• - OH ! me dit-elle, j'ai fait une chute et je ne me suis rien cassée

    Et je sens de la fierté dans sa voix.

    -Bravo, lui dis-je.

    -Oh oui, me répond-elle, cela prouve que j'ai bien pris soin de moi.

    Elle a 93 ans et vit seule dans son appartement.

    Et elle poursuit: 

    Ce qui m'a étonnée, c'est que je me suis retrouvée pr terre dans ma salle de bains et je n'ai ressenti aucune peur...

    Très calmement, et en douceur, je me suis relevée. J'étais toujours vivante et je n'avais rien de cassé.

    J'ai pris ma douche et ensuite je me suis frottée à l'arnica sur les zones endolories....

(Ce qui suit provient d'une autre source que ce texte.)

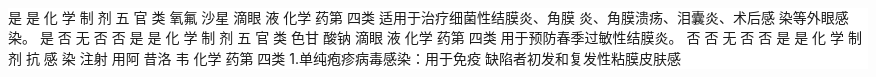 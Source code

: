 是
是
化
学
制
剂
五
官
类
氧氟
沙星
滴眼
液
化学
药第
四类
适用于治疗细菌性结膜炎、角膜
炎、角膜溃疡、泪囊炎、术后感
染等外眼感染。
是
否
无
否
否
是
是
化
学
制
剂
五
官
类
色甘
酸钠
滴眼
液
化学
药第
四类
用于预防春季过敏性结膜炎。
否
否
无
否
否
是
是
化
学
制
剂
抗
感
染
注射
用阿
昔洛
韦
化学
药第
四类
1.单纯疱疹病毒感染：用于免疫
缺陷者初发和复发性粘膜皮肤感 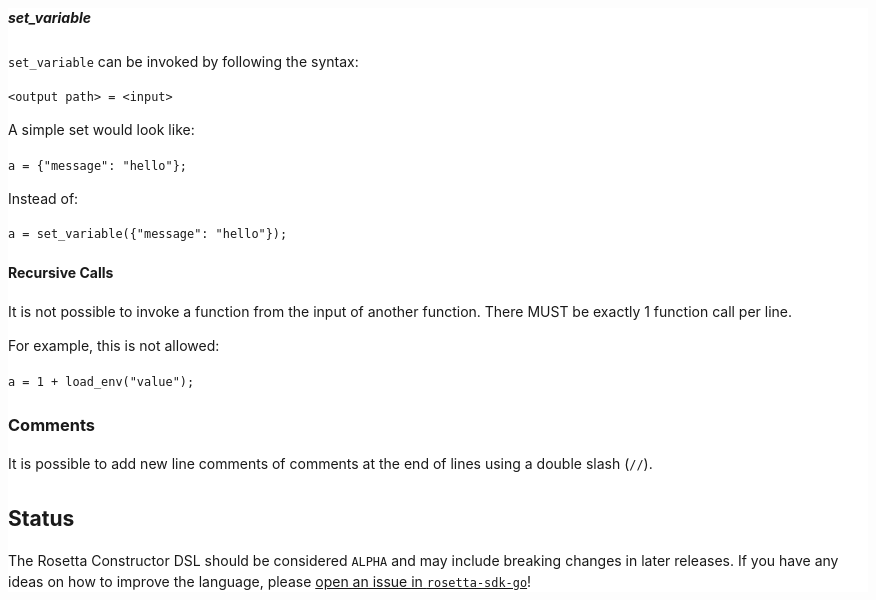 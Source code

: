 ##### set_variable
`set_variable` can be invoked by following the syntax:
```text
<output path> = <input>
```

A simple set would look like:
```text
a = {"message": "hello"};
```

Instead of:
```text
a = set_variable({"message": "hello"});
```

#### Recursive Calls
It is not possible to invoke a function from the input of another function. There
MUST be exactly 1 function call per line.

For example, this is not allowed:
```text
a = 1 + load_env("value");
```

### Comments
It is possible to add new line comments of comments at the end of lines
using a double slash (`//`).

## Status
The Rosetta Constructor DSL should be considered `ALPHA` and may
include breaking changes in later releases. If you have any ideas on how to improve
the language, please
[open an issue in `rosetta-sdk-go`](https://github.com/sidhujag/rosetta-sdk-go/issues)!
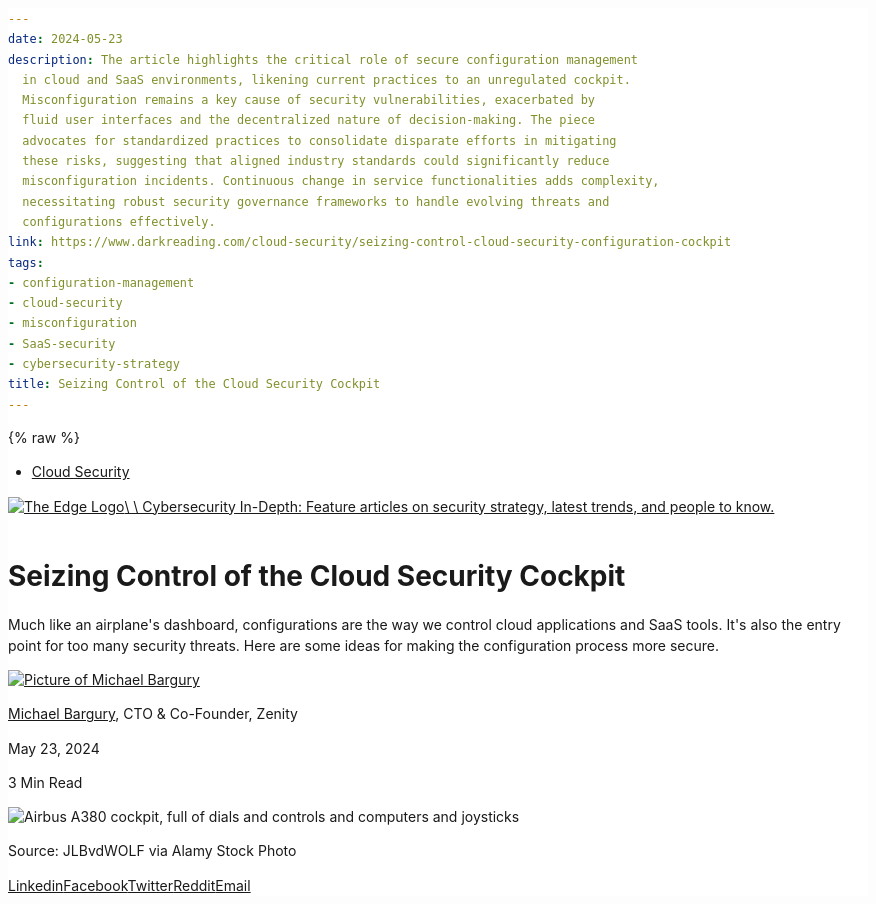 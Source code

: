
 ```yaml
---
date: 2024-05-23
description: The article highlights the critical role of secure configuration management
  in cloud and SaaS environments, likening current practices to an unregulated cockpit.
  Misconfiguration remains a key cause of security vulnerabilities, exacerbated by
  fluid user interfaces and the decentralized nature of decision-making. The piece
  advocates for standardized practices to consolidate disparate efforts in mitigating
  these risks, suggesting that aligned industry standards could significantly reduce
  misconfiguration incidents. Continuous change in service functionalities adds complexity,
  necessitating robust security governance frameworks to handle evolving threats and
  configurations effectively.
link: https://www.darkreading.com/cloud-security/seizing-control-cloud-security-configuration-cockpit
tags:
- configuration-management
- cloud-security
- misconfiguration
- SaaS-security
- cybersecurity-strategy
title: Seizing Control of the Cloud Security Cockpit
---
```

{% raw %}

- [Сloud Security](https://www.darkreading.com/cloud-security)

[![The Edge Logo](https://eu-images.contentstack.com/v3/assets/blt6d90778a997de1cd/blt530eb1f4e672eb44/653a71690e92cc040a3e9d6d/Dark_Reading_Logo_TheEdge_0.png?width=700&auto=webp&quality=80&disable=upscale)\\
\\
Cybersecurity In-Depth: Feature articles on security strategy, latest trends, and people to know.](https://www.darkreading.com/program/the-edge)

# Seizing Control of the Cloud Security Cockpit

Much like an airplane's dashboard, configurations are the way we control cloud applications and SaaS tools. It's also the entry point for too many security threats. Here are some ideas for making the configuration process more secure.

[![Picture of Michael Bargury](https://eu-images.contentstack.com/v3/assets/blt6d90778a997de1cd/bltbd8a249d11a28466/64f150aad5f7ca2f7665bf81/Michael_Bargury_zenity.jpg?width=100&auto=webp&quality=80&disable=upscale)](https://www.darkreading.com/author/michael-bargury)

[Michael Bargury](https://www.darkreading.com/author/michael-bargury), CTO & Co-Founder, Zenity

May 23, 2024

3 Min Read

![Airbus A380 cockpit, full of dials and controls and computers and joysticks](https://eu-images.contentstack.com/v3/assets/blt6d90778a997de1cd/blt4ef53068f6e61e95/664e5067e0559141b7072b54/cockpit-JLBvdWOLF-alamy.jpg?width=1280&auto=webp&quality=80&format=jpg&disable=upscale)

Source: JLBvdWOLF via Alamy Stock Photo

[Linkedin](https://www.linkedin.com/sharing/share-offsite/?url=https://www.darkreading.com/cloud-security/seizing-control-cloud-security-configuration-cockpit)[Facebook](http://www.facebook.com/sharer/sharer.php?u=https://www.darkreading.com/cloud-security/seizing-control-cloud-security-configuration-cockpit)[Twitter](http://www.twitter.com/intent/tweet?url=https://www.darkreading.com/cloud-security/seizing-control-cloud-security-configuration-cockpit)[Reddit](https://www.reddit.com/submit?url=https://www.darkreading.com/cloud-security/seizing-control-cloud-security-configuration-cockpit&title=Seizing%20Control%20of%20the%20Cloud%20Security%20Cockpit)[Email](mailto:?subject=Seizing%20Control%20of%20the%20Cloud%20Security%20Cockpit&body=I%20thought%20the%20following%20from%20Dark%20Reading%20might%20interest%20you.%0D%0A%0D%0A%20Seizing%20Control%20of%20the%20Cloud%20Security%20Cockpit%0D%0Ahttps%3A%2F%2Fwww.darkreading.com%2Fcloud-security%2Fseizing-control-cloud-security-configuration-cockpit)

    Et cet après-midi, je me suis mise à écrire tout ce qui me passait par la tête sans m'interroger pour savoir si c'était bien ou mal dit.

     

    Cette chute qui aurait pu être le commencement de la fin a été pour elle, au contraire, le signe d'un renouveau,

    d'une remise en route...Oui, elle a bien raison d'être fière...

    Et pendant une bonne heure, elle continue de me parler  de ses projets et de tout ce qui la passionne.

    Quelle énergie ! Quelle force de vie !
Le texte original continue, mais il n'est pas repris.